JDK Toolchain discovery mechanism

Since version 3.2.0, the plugin provides a heuristic to discover installed JDK toolchains, by looking at known installation directories and at environment variables.

The list of discovered toolchains can be easily displayed using the command mvn org.apache.maven.plugins:maven-toolchains-plugin:3.2.0:display-discovered-jdk-toolchains. This will print something like:

[INFO] Discovered 10 JDK toolchains:
[INFO]   - /Users/gnodet/.sdkman/candidates/java/21.0.2-graalce
[INFO]     provides:
[INFO]       version: 21.0.2
[INFO]       runtime.name: OpenJDK Runtime Environment
[INFO]       runtime.version: 21.0.2+13-jvmci-23.1-b30
[INFO]       vendor: GraalVM Community
[INFO]       vendor.version: GraalVM CE 21.0.2+13.1
[INFO]       current: true
[INFO]       lts: true
[INFO]       env: JAVA_HOME,JAVA21_HOME
...

If you have installed JDKs using known installers and they are not found by the plugin, feel free to raise an issue.

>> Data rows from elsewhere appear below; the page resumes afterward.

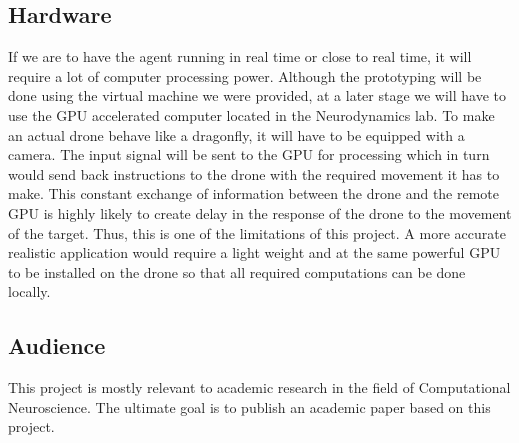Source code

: \documentclass[a4paper,11pt]{article}
\begin{document}
\subsection{Hardware}
If we are to have the agent running in real time or close to real time, it will require a lot of computer processing power. Although the prototyping will be done using the virtual machine we were provided, at a later stage we will have to use the GPU accelerated computer located in the Neurodynamics lab.
To make an actual drone behave like a dragonfly, it will have to be equipped with a camera. The input signal will be sent to the GPU for processing which in turn would send back instructions to the drone with the required movement it has to make. This constant exchange of information between the drone and the remote GPU is highly likely to create delay in the response of the drone to the movement of the target. Thus, this is one of the limitations of this project. A more accurate realistic application would require a light weight and at the same powerful GPU to be installed on the drone so that all required computations can be done locally. 

\subsection{Audience}
This project is mostly relevant to academic research in the field of Computational Neuroscience. The ultimate goal is to publish an academic paper based on this project.


{}

\end{document}
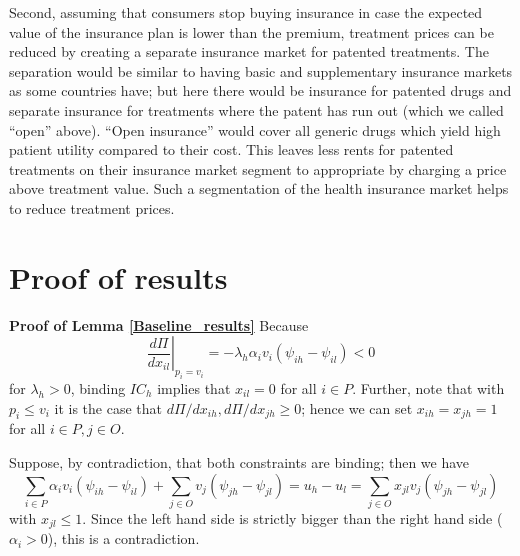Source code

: \documentclass[a4paper,12pt]{article}
\begin{document}
Second, assuming that consumers stop buying insurance in case the expected value of the insurance plan is lower than the premium, treatment prices can be reduced by creating a separate insurance market for patented treatments. The separation would be similar to having basic and supplementary insurance markets as some countries have; but here there would be insurance for patented drugs and separate insurance for treatments  where the patent has run out (which we called ``open'' above). ``Open insurance'' would cover all generic drugs which yield high patient utility compared to their cost. This leaves less rents for patented treatments on their insurance market segment to appropriate by charging a price above treatment value. Such a segmentation of the health insurance market helps to reduce treatment prices.









\newpage
\appendix


\setcounter{table}{0}
\renewcommand{\thetable}{\thesection\arabic{table}}



\section{Proof of results}
\label{sec:org0d3528b}

\textbf{Proof of Lemma \ref{Baseline_results}}
Because
\begin{equation}
\label{eq:16}
\left. \frac{d\Pi}{d x_{il}}\right|_{p_i=v_i} = - \lambda_h \alpha_i v_i (\psi_{ih}-\psi_{il}) < 0
\end{equation}
for \(\lambda_h >0\), binding \(IC_h\) implies that \(x_{il} =0\) for all \(i \in P\). Further, note that with \(p_i \leq v_i\) it is the case that \(d \Pi/d x_{ih}, d \Pi/d x_{jh} \geq 0\); hence we can set \(x_{ih} = x_{jh} =1\) for all \(i \in P, j \in O\).

Suppose, by contradiction, that both constraints are binding; then we have
\begin{equation}
\label{eq:17}
 \sum_{i \in P} \alpha_i v_i (\psi_{ih}-\psi_{il}) + \sum_{j \in O} v_j (\psi_{jh}-\psi_{jl})  = u_h - u_l = \sum_{j \in O} x_{jl} v_j (\psi_{jh}-\psi_{jl})
\end{equation}
with \(x_{jl} \leq 1\). Since the left hand side is strictly bigger than the right hand side (\(\alpha_i > 0\)), this is a contradiction.
\end{document}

The discovery mechanism provides information for each discovered JDK:

  • version: the JDK version
  • runtime.name: the name of the JDK runtime
  • runtime.version: the version of the JDK runtime
  • vendor: the vendor name
  • vendor.version: the vendor version
  • current: set to true if this is the running JDK
  • lts: set to true if JDK version is a long-term supported version
  • env: set to the comma separated list of JAVA{xyz}_HOME> matching environment variables

The select-jdk-toolchain goal finds a matching JDK. The config below allows using the current JDK, or any other discovered JDK >= 17. The current JDK can be kept for speed, but JDK 17 or higher will be used if the current JDK is older than 17:

<properties>
  <toolchain.jdk.version>[17,)</toolchain.jdk.version>
<properties>

<plugin>
  <groupId>org.apache.maven.plugins</groupId>
  <artifactId>maven-toolchains-plugin</artifactId>
  <version>3.2.0</version>
  <executions>
    <execution>
      <goals>
        <goal>select-jdk-toolchain</goal>
      </goals>
    </execution>
  </executions>
</plugin>

If you use environment variables to configure your JDKs, you can use the following configuration to select the toolchain which is configured using the JAVA17_HOME environment variable.

<properties>
  <toolchain.jdk.version>JAVA17_HOME</toolchain.jdk.version>
<properties>

You can also do everything only at CLI level, without modifying your pom.xml

mvn toolchains:select-jdk-toolchain -Dtoolchain.jdk.version="[17,)" compile

Selection mechanism

Several properties can express requirements to match against discovered JDK toolchains:

  • version / toolchain.jdk.version: a version range such as [17,18) to match against the JDK version
  • runtimeName / toolchain.jdk.runtime.name
  • runtimeVersion / toolchain.jdk.runtime.version
  • vendor / toolchain.jdk.vendor
  • env / toolchain.jdk.env: the name of an environment variable that the JDK toolchain must match

The useJdk can be used to define whether the current JDK can be used if it matches the requirements.

Sorting

Multiple discovered JDK toolchains may satisfy the requirements. In such a case, you can express preferences for sorting the toolchains. This can be done using the comparator configuration which is a comma separated list of criteria amongst the following:

  • lts: prefer LTS toolchains
  • current: prefer the current JDK
  • env: prefer toolchains discovered from environment variables
  • version: prefer higher JDK versions
  • vendor: sort alphabetically by vendor name

The default value is lts,current,env,version,vendor.

toolchains.xml file

The generation of the toolchains.xml file is not necessary to use discovered JDK toolchains. The select-jdk-toolchain will select a toolchain amongst explicitly configured toolchains in toolchains.xml and discovered JDK toolchains. Discovered JDK toolchains are cached in ~/.m2/discovered-jdk-toolchains-cache.xml file by default, to speed up builds.

If you prefer, you can use the generate-jdk-toolchains-xml to generate a toolchains.xml. This can be used in conjunction with the discoverToolchains=false configuration to disable discovery and only use explicitly configured toolchains.